Cuando empezó a hablar de esta manera, el abogado fue bastante incansable. Cada vez que K. iba a verle, lo repasaba todo. Siempre había algún progreso, pero nunca se le podía decir de qué tipo de progreso se trataba. La primera serie de documentos que había que presentar se estaba trabajando, pero aún no estaba lista, lo que normalmente resultaba ser una gran ventaja la siguiente vez que K. iba a verle, ya que la ocasión anterior habría sido un muy mal momento para ponerlos, lo que no podían saber entonces. Si K., estupefacto por toda esta conversación, señalaba alguna vez que incluso teniendo en cuenta todas estas dificultades el progreso era muy lento, el abogado objetaría que el progreso no era lento en absoluto, sino que podrían haber avanzado mucho más si K. hubiera acudido a él en el momento adecuado. Pero había acudido a él con retraso y ese retraso traería aún más dificultades, y no sólo en lo que se refiere al tiempo. La única interrupción que se agradecía durante estas visitas era siempre cuando Leni se las ingeniaba para llevarle al abogado su té mientras K. estaba allí. Entonces se colocaba detrás de K. -pretendiendo observar al abogado mientras se inclinaba con avidez sobre su taza, se servía el té y bebía- y dejaba que K. le cogiera la mano en secreto. Siempre había un silencio absoluto. El abogado bebía. K. apretaba la mano de Leni y ésta se atrevía a veces a acariciar suavemente el pelo de K. "¿Todavía estás aquí?", preguntaba el abogado cuando estaba listo. "Quería quitar los platos", decía Leni, se daban un último apretón de manos, el abogado se limpiaba la boca y volvía a hablar a K. con renovada energía.

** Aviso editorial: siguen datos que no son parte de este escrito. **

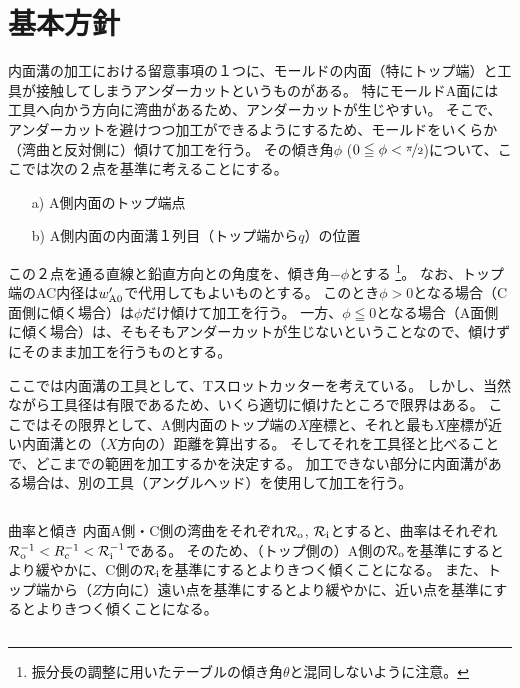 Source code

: \section{基本方針}
内面溝の加工における留意事項の１つに、モールドの内面（特にトップ端）と工具が接触してしまうアンダーカットというものがある。
特にモールドA面には工具へ向かう方向に湾曲があるため、アンダーカットが生じやすい。
そこで、アンダーカットを避けつつ加工ができるようにするため、モールドをいくらか（湾曲と反対側に）傾けて加工を行う。
その傾き角$\phi$ ($0 \leqq \phi < \nicefrac\pi2$)について、ここでは次の２点を基準に考えることにする。
\begin{tcolorbox}[title=A面の内面溝, fonttitle=\gtfamily\bfseries]
\begin{enumerate}
\item[a)]
A側内面のトップ端点
\item[b)]
A側内面の内面溝１列目（トップ端から$q$）の位置
\end{enumerate}
\end{tcolorbox}\noindent
この２点を通る直線と鉛直方向との角度を、傾き角$-\phi$とする
\footnote{振分長の調整に用いたテーブルの傾き角$\theta$と混同しないように注意。}。
なお、トップ端のAC内径は$w'_{\text A0}$で代用してもよいものとする。
このとき$\phi > 0$となる場合（C面側に傾く場合）は$\phi$だけ傾けて加工を行う。
一方、$\phi \leqq 0$となる場合（A面側に傾く場合）は、そもそもアンダーカットが生じないということなので、傾けずにそのまま加工を行うものとする。
\begin{hosokubox}
ここでは内面溝の工具として、Tスロットカッターを考えている。
しかし、当然ながら工具径は有限であるため、いくら適切に傾けたところで限界はある。
ここではその限界として、A側内面のトップ端の$X$座標と、それと最も$X$座標が近い内面溝との（$X$方向の）距離を算出する。
そしてそれを工具径と比べることで、どこまでの範囲を加工するかを決定する。
加工できない部分に内面溝がある場合は、別の工具（アングルヘッド）を使用して加工を行う。
\end{hosokubox}
\begin{Column}{曲率と傾き}
内面A側・C側の湾曲をそれぞれ$\mathcal R_\text o$, $\mathcal R_\text i$とすると、曲率はそれぞれ$\mathcal R_\text o^{-1} < R_\text c^{-1} < \mathcal R_\text i^{-1}$である。
そのため、（トップ側の）A側の$\mathcal R_\text o$を基準にするとより緩やかに、C側の$\mathcal R_\text i$を基準にするとよりきつく傾くことになる。
また、トップ端から（$Z$方向に）遠い点を基準にするとより緩やかに、近い点を基準にするとよりきつく傾くことになる。
\end{Column}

¿El abogado trataba de consolar a K. o de confundirlo? K. no podía saberlo, pero le parecía claro que su defensa no estaba en buenas manos. Tal vez todo lo que decía el abogado era bastante correcto, aunque evidentemente quería hacerse notar lo más posible y probablemente nunca había llevado un caso tan importante como decía que era el de K. Pero seguía siendo sospechoso cómo mencionaba continuamente sus contactos personales con los funcionarios. ¿Serían explotados únicamente en beneficio de K.? El abogado nunca se olvidaba de mencionar que sólo trataban con funcionarios subalternos, lo que significaba funcionarios que dependían de otros, y la dirección que se tomara en cada juicio podía ser importante para su propio avance. Podría ser que se sirvieran del abogado para orientar los juicios en una determinada dirección, lo que, por supuesto, siempre sería a costa del acusado. Desde luego no significaba que lo hicieran en todos los juicios, eso no era nada probable, y probablemente también había juicios en los que daban ventajas al abogado y todo el espacio que necesitara para girarlo en la dirección que quisiera, ya que también sería ventajoso para ellos mantener su reputación intacta. Si esa era realmente su relación, ¿cómo dirigirían el juicio de K. que, como había explicado el abogado, era especialmente difícil y, por lo tanto, lo suficientemente importante como para atraer una gran atención desde la primera vez que llegara al tribunal? No podía haber muchas dudas sobre lo que harían. Los primeros indicios de ello ya se podían ver en el hecho de que todavía no se habían presentado los primeros documentos a pesar de que el juicio ya había durado varios meses, y que, según el abogado, todo estaba todavía en su fase inicial, lo que era muy eficaz, por supuesto, para hacer que el acusado fuera pasivo y mantenerlo indefenso. Entonces podía ser sorprendido de repente con el veredicto, o al menos con una notificación de que la audiencia no había decidido a su favor y el asunto pasaría a una instancia superior.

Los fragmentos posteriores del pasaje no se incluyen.